• **WORK TASK**
Look through the material below and return every line that contains "fakeNewsDetection".

• **MATERIAL TO PROCESS**
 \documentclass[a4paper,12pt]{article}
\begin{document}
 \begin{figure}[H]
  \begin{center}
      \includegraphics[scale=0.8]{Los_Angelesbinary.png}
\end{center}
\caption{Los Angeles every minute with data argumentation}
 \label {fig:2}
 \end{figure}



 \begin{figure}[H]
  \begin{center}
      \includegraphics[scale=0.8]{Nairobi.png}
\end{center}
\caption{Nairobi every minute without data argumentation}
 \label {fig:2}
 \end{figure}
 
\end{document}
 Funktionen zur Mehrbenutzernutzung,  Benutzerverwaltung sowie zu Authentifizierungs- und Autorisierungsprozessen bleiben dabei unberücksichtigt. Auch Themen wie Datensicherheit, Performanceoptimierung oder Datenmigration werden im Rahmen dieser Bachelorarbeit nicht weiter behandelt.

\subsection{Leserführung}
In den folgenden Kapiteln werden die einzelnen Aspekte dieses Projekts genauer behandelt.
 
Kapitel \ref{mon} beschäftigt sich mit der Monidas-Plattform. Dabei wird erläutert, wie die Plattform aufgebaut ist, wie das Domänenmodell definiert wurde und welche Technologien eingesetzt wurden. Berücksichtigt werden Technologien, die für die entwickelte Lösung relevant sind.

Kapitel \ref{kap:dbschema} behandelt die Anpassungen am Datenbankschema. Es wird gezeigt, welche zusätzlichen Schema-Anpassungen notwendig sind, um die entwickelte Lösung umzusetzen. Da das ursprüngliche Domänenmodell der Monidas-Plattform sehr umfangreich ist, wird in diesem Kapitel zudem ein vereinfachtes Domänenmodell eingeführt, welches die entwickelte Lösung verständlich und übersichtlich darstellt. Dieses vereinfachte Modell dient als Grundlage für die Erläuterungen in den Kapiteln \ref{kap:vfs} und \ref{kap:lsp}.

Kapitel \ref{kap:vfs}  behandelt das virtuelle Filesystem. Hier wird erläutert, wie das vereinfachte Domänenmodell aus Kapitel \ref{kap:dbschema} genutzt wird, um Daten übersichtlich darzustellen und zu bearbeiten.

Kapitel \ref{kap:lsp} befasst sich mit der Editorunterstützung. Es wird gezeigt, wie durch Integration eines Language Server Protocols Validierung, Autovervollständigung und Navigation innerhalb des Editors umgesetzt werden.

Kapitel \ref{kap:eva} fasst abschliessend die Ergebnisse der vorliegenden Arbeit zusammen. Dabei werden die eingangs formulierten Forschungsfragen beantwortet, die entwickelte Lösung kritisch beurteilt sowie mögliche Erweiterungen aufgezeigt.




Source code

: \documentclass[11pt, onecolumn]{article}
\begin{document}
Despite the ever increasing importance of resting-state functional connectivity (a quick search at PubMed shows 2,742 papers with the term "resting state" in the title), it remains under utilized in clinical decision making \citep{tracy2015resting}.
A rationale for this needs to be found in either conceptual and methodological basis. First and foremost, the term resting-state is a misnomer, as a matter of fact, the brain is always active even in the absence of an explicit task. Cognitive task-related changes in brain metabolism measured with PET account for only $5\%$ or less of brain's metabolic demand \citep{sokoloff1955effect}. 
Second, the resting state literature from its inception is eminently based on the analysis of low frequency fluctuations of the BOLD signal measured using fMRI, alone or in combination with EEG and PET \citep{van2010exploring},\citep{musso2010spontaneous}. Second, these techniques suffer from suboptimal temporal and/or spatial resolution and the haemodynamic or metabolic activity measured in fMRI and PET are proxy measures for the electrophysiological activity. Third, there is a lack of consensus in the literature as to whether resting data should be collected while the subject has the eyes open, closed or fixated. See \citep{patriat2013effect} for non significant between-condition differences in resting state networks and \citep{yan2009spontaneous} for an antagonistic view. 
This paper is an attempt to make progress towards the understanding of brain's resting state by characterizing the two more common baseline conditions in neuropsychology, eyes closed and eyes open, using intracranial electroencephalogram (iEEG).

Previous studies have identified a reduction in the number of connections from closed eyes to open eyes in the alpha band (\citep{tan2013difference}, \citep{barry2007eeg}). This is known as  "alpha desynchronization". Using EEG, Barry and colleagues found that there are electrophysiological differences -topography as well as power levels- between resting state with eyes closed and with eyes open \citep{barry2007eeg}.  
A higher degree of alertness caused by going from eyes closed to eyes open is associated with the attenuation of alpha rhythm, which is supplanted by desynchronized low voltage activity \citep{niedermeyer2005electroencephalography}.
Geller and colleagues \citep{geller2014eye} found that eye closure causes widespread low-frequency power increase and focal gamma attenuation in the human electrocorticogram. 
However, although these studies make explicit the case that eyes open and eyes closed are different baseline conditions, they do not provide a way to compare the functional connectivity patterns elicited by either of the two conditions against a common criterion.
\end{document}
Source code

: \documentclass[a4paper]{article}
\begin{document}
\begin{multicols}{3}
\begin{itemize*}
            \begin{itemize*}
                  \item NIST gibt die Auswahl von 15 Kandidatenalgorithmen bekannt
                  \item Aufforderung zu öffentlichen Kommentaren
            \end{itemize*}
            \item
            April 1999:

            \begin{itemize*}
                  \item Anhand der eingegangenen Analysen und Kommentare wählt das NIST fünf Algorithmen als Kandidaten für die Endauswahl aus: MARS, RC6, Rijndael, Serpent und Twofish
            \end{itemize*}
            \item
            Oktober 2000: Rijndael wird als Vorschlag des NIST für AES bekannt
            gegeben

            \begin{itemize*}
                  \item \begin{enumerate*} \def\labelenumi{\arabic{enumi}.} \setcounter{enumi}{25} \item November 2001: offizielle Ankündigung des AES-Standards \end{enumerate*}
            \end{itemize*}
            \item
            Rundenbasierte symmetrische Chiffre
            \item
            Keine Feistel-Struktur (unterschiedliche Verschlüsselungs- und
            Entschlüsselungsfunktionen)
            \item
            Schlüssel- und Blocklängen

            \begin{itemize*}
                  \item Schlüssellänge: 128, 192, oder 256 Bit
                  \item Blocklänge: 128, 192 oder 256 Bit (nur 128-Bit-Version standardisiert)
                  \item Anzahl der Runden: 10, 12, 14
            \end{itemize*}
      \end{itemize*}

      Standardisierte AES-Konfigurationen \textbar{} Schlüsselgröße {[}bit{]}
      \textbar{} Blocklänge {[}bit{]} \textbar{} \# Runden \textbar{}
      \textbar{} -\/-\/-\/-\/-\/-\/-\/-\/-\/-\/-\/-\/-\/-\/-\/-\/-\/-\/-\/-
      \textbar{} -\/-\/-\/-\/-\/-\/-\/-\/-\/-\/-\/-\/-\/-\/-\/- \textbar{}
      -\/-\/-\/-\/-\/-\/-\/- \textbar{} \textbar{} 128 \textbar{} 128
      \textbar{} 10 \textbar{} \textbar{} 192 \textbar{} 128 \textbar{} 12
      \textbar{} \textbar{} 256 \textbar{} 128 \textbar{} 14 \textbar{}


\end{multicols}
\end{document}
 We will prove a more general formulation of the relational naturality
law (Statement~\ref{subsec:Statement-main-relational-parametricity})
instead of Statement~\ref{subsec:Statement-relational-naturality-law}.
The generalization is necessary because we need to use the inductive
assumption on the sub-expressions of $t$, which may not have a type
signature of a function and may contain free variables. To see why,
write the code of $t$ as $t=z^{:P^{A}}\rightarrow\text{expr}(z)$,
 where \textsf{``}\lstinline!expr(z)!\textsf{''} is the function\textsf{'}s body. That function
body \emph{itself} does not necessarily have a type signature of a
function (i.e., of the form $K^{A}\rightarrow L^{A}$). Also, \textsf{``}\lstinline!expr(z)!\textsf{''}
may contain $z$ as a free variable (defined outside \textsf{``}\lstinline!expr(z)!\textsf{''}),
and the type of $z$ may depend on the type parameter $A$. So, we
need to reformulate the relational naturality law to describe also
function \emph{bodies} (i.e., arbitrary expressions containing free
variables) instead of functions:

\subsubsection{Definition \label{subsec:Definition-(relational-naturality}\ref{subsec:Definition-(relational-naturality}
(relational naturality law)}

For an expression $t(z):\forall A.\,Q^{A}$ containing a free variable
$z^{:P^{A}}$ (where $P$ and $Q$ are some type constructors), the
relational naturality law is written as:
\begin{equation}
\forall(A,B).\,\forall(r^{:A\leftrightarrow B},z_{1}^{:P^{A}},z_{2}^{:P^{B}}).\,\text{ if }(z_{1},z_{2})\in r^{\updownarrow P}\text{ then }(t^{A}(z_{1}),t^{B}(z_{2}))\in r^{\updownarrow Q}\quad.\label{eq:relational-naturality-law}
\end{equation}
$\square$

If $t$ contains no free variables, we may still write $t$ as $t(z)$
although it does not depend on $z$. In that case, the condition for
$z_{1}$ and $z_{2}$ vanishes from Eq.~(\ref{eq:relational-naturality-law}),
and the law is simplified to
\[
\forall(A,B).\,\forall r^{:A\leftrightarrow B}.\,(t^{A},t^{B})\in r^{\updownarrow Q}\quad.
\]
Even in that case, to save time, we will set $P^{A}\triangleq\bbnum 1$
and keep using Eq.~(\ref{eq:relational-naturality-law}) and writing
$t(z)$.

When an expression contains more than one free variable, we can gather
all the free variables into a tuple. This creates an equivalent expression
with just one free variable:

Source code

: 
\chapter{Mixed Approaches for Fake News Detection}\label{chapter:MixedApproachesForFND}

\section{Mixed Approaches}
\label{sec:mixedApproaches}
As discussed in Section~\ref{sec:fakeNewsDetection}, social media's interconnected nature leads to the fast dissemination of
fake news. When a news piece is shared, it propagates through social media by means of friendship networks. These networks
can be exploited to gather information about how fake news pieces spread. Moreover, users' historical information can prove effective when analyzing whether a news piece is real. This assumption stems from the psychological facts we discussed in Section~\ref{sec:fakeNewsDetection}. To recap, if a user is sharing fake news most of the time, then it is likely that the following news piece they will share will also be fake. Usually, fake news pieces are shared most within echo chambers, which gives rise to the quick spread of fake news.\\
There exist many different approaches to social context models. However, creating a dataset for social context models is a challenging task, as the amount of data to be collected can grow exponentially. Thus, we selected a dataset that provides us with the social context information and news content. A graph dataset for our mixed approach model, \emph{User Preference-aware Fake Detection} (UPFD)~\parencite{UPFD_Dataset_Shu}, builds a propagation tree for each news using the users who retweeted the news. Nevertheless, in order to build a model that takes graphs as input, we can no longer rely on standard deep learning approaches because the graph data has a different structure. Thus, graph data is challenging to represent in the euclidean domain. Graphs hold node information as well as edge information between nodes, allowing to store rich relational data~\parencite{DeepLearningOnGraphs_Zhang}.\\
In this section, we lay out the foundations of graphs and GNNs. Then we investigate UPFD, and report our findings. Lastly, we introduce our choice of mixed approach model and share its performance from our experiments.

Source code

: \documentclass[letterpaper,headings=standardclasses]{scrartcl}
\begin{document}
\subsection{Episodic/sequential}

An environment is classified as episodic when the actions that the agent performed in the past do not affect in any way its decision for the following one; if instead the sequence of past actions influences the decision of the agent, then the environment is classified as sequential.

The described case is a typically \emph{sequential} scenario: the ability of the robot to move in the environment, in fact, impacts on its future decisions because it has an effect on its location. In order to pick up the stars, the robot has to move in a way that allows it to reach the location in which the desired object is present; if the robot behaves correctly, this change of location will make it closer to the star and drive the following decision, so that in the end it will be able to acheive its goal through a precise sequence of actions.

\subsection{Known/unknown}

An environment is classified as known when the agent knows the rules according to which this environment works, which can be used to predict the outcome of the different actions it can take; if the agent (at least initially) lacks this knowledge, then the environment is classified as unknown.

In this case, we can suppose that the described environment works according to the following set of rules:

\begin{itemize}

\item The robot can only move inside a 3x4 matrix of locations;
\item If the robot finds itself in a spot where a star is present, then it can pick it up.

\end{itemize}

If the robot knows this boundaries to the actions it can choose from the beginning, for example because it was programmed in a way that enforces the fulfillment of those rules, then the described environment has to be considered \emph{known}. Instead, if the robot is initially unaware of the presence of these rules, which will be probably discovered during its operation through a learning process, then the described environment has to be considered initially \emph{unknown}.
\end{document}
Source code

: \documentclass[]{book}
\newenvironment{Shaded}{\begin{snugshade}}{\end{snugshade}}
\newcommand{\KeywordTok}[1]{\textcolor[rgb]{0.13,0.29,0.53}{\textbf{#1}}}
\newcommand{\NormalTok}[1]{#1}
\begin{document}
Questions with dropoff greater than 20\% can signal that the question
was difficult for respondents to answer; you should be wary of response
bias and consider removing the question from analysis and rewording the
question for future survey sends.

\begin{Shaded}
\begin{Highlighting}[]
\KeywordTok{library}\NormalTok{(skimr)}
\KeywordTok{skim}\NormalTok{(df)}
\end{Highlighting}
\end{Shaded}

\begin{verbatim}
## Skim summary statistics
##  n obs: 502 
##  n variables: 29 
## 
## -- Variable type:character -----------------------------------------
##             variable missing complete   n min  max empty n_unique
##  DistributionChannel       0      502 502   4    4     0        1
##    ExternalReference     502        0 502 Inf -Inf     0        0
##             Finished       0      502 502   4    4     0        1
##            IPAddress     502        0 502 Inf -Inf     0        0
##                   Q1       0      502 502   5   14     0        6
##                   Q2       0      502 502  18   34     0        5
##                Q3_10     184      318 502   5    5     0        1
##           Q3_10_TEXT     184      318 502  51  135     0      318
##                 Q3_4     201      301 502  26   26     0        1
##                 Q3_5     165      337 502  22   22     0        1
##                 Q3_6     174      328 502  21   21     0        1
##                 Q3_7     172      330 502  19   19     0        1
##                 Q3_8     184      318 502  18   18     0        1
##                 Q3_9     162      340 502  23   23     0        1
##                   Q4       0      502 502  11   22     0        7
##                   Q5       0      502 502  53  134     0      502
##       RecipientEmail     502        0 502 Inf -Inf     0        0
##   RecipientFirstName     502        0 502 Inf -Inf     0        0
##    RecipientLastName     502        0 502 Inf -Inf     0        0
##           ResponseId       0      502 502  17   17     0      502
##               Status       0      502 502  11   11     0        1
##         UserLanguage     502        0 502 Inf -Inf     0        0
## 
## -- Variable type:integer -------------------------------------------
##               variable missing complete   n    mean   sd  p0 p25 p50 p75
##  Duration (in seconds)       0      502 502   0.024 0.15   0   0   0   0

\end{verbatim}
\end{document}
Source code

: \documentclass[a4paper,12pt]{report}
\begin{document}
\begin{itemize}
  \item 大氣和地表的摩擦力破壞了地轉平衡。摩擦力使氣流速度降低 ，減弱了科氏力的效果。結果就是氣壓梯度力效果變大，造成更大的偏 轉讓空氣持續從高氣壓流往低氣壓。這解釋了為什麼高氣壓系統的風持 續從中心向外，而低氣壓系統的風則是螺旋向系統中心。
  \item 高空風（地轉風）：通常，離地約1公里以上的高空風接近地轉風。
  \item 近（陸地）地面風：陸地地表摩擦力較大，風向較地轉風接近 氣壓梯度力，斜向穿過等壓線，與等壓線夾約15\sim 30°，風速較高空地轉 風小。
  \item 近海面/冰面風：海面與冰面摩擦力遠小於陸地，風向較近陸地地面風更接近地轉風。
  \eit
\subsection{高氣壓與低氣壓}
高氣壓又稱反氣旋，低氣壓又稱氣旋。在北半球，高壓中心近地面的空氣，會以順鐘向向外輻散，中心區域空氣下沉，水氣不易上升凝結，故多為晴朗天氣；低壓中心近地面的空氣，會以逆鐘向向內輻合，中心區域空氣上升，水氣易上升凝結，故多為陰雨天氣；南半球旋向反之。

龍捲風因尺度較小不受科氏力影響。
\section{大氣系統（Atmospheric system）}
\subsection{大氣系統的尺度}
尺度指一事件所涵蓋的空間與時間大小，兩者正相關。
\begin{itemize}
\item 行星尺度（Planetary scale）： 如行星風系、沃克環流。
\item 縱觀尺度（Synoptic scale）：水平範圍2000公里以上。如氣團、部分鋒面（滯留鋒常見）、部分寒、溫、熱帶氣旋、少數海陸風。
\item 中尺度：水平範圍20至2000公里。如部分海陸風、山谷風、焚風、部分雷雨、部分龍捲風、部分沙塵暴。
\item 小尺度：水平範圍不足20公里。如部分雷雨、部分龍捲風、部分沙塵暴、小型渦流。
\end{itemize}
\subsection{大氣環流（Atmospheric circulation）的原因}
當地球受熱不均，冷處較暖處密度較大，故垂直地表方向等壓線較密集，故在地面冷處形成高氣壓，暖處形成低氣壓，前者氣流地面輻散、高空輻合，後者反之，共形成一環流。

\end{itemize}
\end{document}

• **REPLY TO THE EXERCISE**
As discussed in Section~\ref{sec:fakeNewsDetection}, social media's interconnected nature leads to the fast dissemination of
can be exploited to gather information about how fake news pieces spread. Moreover, users' historical information can prove effective when analyzing whether a news piece is real. This assumption stems from the psychological facts we discussed in Section~\ref{sec:fakeNewsDetection}. To recap, if a user is sharing fake news most of the time, then it is likely that the following news piece they will share will also be fake. Usually, fake news pieces are shared most within echo chambers, which gives rise to the quick spread of fake news.\\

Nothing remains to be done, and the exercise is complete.